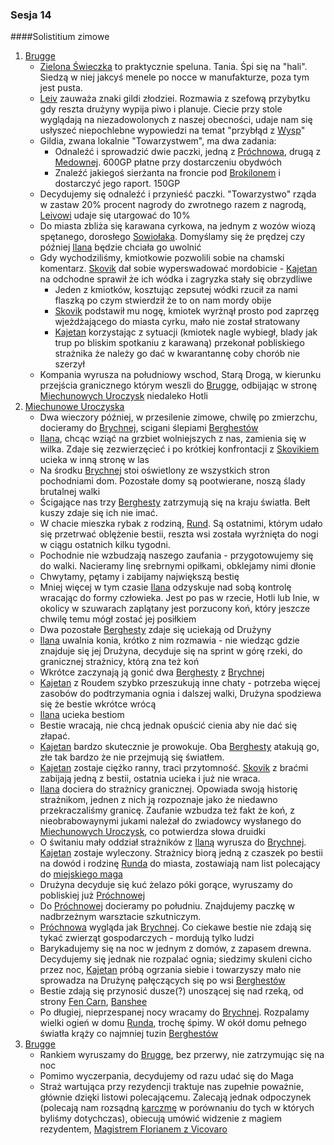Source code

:### Sesja 14
####Solistitium zimowe
1. [Brugge](#l_m_brugge)
	* [Zielona Świeczka](#l_zielona_swieczka) to praktycznie speluna. Tania. Śpi się na "hali". Siedzą w niej jakcyś menele po nocce w manufakturze, poza tym jest pusta.
	* [Leiv](#p_leiv) zauważa znaki gildi złodziei. Rozmawia z szefową przybytku gdy reszta drużyny wypija piwo i planuje. Ciecie przy stole wyglądają na niezadowolonych z naszej obecności, udaje nam się usłyszeć niepochlebne wypowiedzi na temat "przybłąd z [Wysp](#l_wyspy_skellige)"
	* Gildia, zwana lokalnie "Towarzystwem", ma dwa zadania:
		* Odnaleźć i sprowadzić dwie paczki, jedną z [Próchnowa](#l_prochnowa), drugą z [Medownej](#l_medowna). 600GP płatne przy dostarczeniu obydwóch
		* Znaleźć jakiegoś sierżanta na froncie pod [Brokilonem](#l_brokilon) i dostarczyć jego raport. 150GP
	* Decydujemy się odnaleźć i przynieść paczki. "Towarzystwo" rząda w zastaw 20% procent nagrody do zwrotnego razem z nagrodą, [Leivowi](#p_leiv) udaje się utargować do 10%
	* Do miasta zbliża się karawana cyrkowa, na jednym z wozów wiozą spętanego, dorosłego [Sowiołaka](#b_sowiolak). Domyślamy się że prędzej czy później [Ilana](#g_ilana) będzie chciała go uwolnić
	* Gdy wychodziliśmy, kmiotkowie pozwolili sobie na chamski komentarz. [Skovik](#p_skovik) dał sobie wyperswadować mordobicie - [Kajetan](#g_kajetan) na odchodne sprawił że ich wódka i zagryzka stały się obrzydliwe
		* Jeden z kmiotków, kosztując zepsutej wódki rzucił za nami flaszką po czym stwierdził że to on nam mordy obije
		* [Skovik](#p_skovik) podstawił mu nogę, kmiotek wyrżnął prosto pod zaprzęg wjeżdżającego do miasta cyrku, mało nie został stratowany
		* [Kajetan](#g_kajetan) korzystając z sytuacji (kmiotek nagle wybiegł, blady jak trup po bliskim spotkaniu z karawaną) przekonał pobliskiego strażnika że należy go dać w kwarantannę coby chorób nie szerzył
	* Kompania wyrusza na południowy wschod, Starą Drogą, w kierunku przejścia granicznego którym weszli do [Brugge](#l_brugge), odbijając w stronę [Miechunowych Uroczysk](#l_miechunowe_uroczyska) niedaleko Hotli
2. [Miechunowe Uroczyska](#l_miechunowe_uroczyska)
	* Dwa wieczory później, w przesilenie zimowe, chwilę po zmierzchu, docieramy do [Brychnej](#l_brychna), scigani ślepiami [Berghestów](#b_barghest)
	* [Ilana](#g_ilana), chcąc wziąć na grzbiet wolniejszych z nas, zamienia się w wilka. Zdaje się zezwierzęcieć i po krótkiej konfrontacji z [Skovikiem](#p_skovik) ucieka w inną stronę w las
	* Na środku [Brychnej](#l_brychna) stoi oświetlony ze wszystkich stron pochodniami dom. Pozostałe domy są pootwierane, noszą ślady brutalnej walki
	* Ścigające nas trzy [Berghesty](#b_barghest) zatrzymują się na kraju światła. Bełt kuszy zdaje się ich nie imać.
	* W chacie mieszka rybak z rodziną, [Rund](#p_rund). Są ostatnimi, którym udało się przetrwać oblężenie bestii, reszta wsi została wyrżnięta do nogi w ciągu ostatnich kilku tygodni.
	* Pochodnie nie wzbudzają naszego zaufania - przygotowujemy się do walki. Nacieramy linę srebrnymi opiłkami, obklejamy nimi dłonie
	* Chwytamy, pętamy i zabijamy największą bestię
	* Mniej więcej w tym czasie [Ilana](#g_ilana) odzyskuje nad sobą kontrolę wracając do formy człowieka. Jest po pas w rzecie, Hotli lub Inie, w okolicy w szuwarach zaplątany jest porzucony koń, który jeszcze chwilę temu mógł zostać jej posiłkiem
	* Dwa pozostałe [Berghesty](#b_barghest) zdaje się uciekają od Drużyny
	* [Ilana](#g_ilana) uwalnia konia, krótko z nim rozmawia - nie wiedząc gdzie znajduje się jej Drużyna, decyduje się na sprint w górę rzeki, do granicznej strażnicy, którą zna też koń
	* Wkrótce zaczynają ją gonić dwa [Berghesty](#b_barghest) z [Brychnej](#l_brychna)
	* [Kajetan](#g_kajetan) z Roudem szybko przeszukują inne chaty - potrzeba więcej zasobów do podtrzymania ognia i dalszej walki, Drużyna spodziewa się że bestie wkrótce wrócą
	* [Ilana](#g_ilana) ucieka bestiom
	* Bestie wracają, nie chcą jednak opuścić cienia aby nie dać się złapać.
	* [Kajetan](#g_kajetan) bardzo skutecznie je prowokuje. Oba [Berghesty](#b_barghest) atakują go, złe tak bardzo że nie przejmują się światłem.
	* [Kajetan](#g_kajetan) zostaje ciężko ranny, traci przytomność. [Skovik](#p_skovik) z braćmi zabijają jedną z bestii, ostatnia ucieka i już nie wraca.
	* [Ilana](#g_ilana) dociera do strażnicy granicznej. Opowiada swoją historię strażnikom, jednen z nich ją rozpoznaje jako że niedawno przekraczaliśmy granicę. Zaufanie wzbudza też fakt że koń, z nieobrabowaynymi jukami należał do zwiadowcy wysłanego do [Miechunowych Uroczysk](#l_miechunowe_uroczyska), co potwierdza słowa druidki
	* O świtaniu mały oddział strażników z [Ilaną](#g_ilana) wyrusza do [Brychnej](#l_brychna). [Kajetan](#g_kajetan) zostaje wyleczony. Strażnicy biorą jedną z czaszek po bestii na dowód i rodzinę [Runda](#p_rund) do miasta, zostawiają nam list polecający do [miejskiego maga](#p_florian_z_vicovaro)
	* Drużyna decyduje się kuć żelazo póki gorące, wyruszamy do pobliskiej już [Próchnowej](#l_prochnowa)
	* Do [Próchnowej](#l_prochnowa) docieramy po południu. Znajdujemy paczkę w nadbrzeżnym warsztacie szkutniczym.
	* [Próchnowa](#l_prochnowa) wygląda jak [Brychnej](#l_brychna). Co ciekawe bestie nie zdają się tykać zwierząt gospodarczych - mordują tylko ludzi
	* Barykadujemy się na noc w jednym z domów, z zapasem drewna. Decydujemy się jednak nie rozpalać ognia; siedzimy skuleni cicho przez noc, [Kajetan](#g_kajetan) próbą ogrzania siebie i towarzyszy mało nie sprowadza na Drużynę pałęczących się po wsi [Berghestów](#b_barghest)
	* Bestie zdają się przynosić dusze(?) unoszącej się nad rzeką, od strony [Fen Carn](#l_fen_carn), [Banshee](#b_banshee)
	* Po długiej, nieprzespanej nocy wracamy do [Brychnej](#l_brychna). Rozpalamy wielki ogień w domu [Runda](#p_rund), trochę śpimy. W okół domu pełnego światła krąży co najmniej tuzin [Berghestów](#b_barghest)
3. [Brugge](#l_m_brugge)
	* Rankiem wyruszamy do [Brugge](#l_m_brugge), bez przerwy, nie zatrzymując się na noc
	* Pomimo wyczerpania, decydujemy od razu udać się do Maga
	* Straż wartująca przy rezydencji traktuje nas zupełnie poważnie, głównie dzięki listowi polecającemu. Zalecają jednak odpoczynek (polecają nam rozsądną [karczmę](#l_ostoja) w porównaniu do tych w których byliśmy dotychczas), obiecują umówić widzenie z magiem rezydentem, [Magistrem Florianem z Vicovaro](#p_florian_z_vicovaro)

══════════

Problem to work on:
Look through the entries above. Copy each line in which the string "kmiotek" occurs.

Solution:
		* [Skovik](#p_skovik) podstawił mu nogę, kmiotek wyrżnął prosto pod zaprzęg wjeżdżającego do miasta cyrku, mało nie został stratowany
		* [Kajetan](#g_kajetan) korzystając z sytuacji (kmiotek nagle wybiegł, blady jak trup po bliskim spotkaniu z karawaną) przekonał pobliskiego strażnika że należy go dać w kwarantannę coby chorób nie szerzył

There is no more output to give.